Rendant à César ce qui est à César, MOBUTU fit le maître d’œuvre de cet événement, et DON KING le maître d’ouvrage. Et dire que MOBUTU l’a fait pour satisfaire sa mégalomanie n’est que pure élucubration. Des mégalomanes tels que MOBUTU en 74, je signe tout de suite.
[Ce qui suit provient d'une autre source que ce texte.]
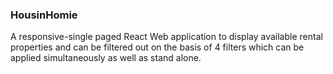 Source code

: ### HousinHomie
A responsive-single paged React Web application to display available rental properties and can be filtered out on the basis of 4 filters which can be applied simultaneously as well as stand alone.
On peut reprocher tout ce que l’on veut à MOBUTU, exhumer ses restes, les traîner dans la boue, cracher, pisser dessus. Mais sauf pour ce combat, qu’il finança à 10 MILLIONS DE DOLLARS. MOBUTU a été le seul au monde à poser cette somme sur la table, lorsque l’écervelé de DON KING, lança son appel d’offre. Les mauvaises langues disent que MOBUTU sorti cet argent de sa poche. Moi je dis, « Et alors ! », vues les retombées » pour son pays, son peuple, les africains, les noirs de à travers le monde. S’il avait continuer à faire ça tout le temps, et si tous les Présidents d’Afrique avaient fait ça. Nous n’en serons pas où nous sommes aujourd’hui. C’est-à-dire dans le caniveau, entrain de regarder les autres passer.
Le combat de Kinshasa avait été organisé avec zéro faute. La retransmission télévisée en directe dans tous les pays du monde s’était passé sans le moindre incident. L’accueil et l’hébergement des nombreux invités à Kinshasa ont été assurés sans faille dans des hôtels dignes de ce nom. Les salles d’entraînement des boxeurs n’avaient rien à envier à ceux de LOS ANGELES.
Les organisateurs de ce combat ont dû faire face à un imprévu de taille. George FOREMAN se blessa au dessous de l’œil droit lors d’une séance d’entraînement. La blessure était assez grave, après une légère hésitation sur le maintien ou le report du Combat, tout le monde revint à la raison. On ne pouvait laisser George FOREMAN combattre dans ces conditions. Il fallait que les deux boxeurs jouissent de la plénitude de leurs moyens physique pour ce combat. Car c’était quand même le titre de champion du monde des poids lourds (détenu par FOREMAN) qui était en jeu. Aussi, il fallait laisser se cicatriser la blessure de FOREMAN, et lui laisser en plus le temps de s’entraîner à nouveau avant d’affronter son challenger Muhammed ALI, pour lequel disons le, aucun spécialiste ne donnait la moindre chance devant le démolisseur George FOREMAN. Même blessé, les spécialistes disaient que FOREMAN n’allait faire qu’une bouchée de Muhammed. Le combat fut néanmoins repoussé de 6 semaines.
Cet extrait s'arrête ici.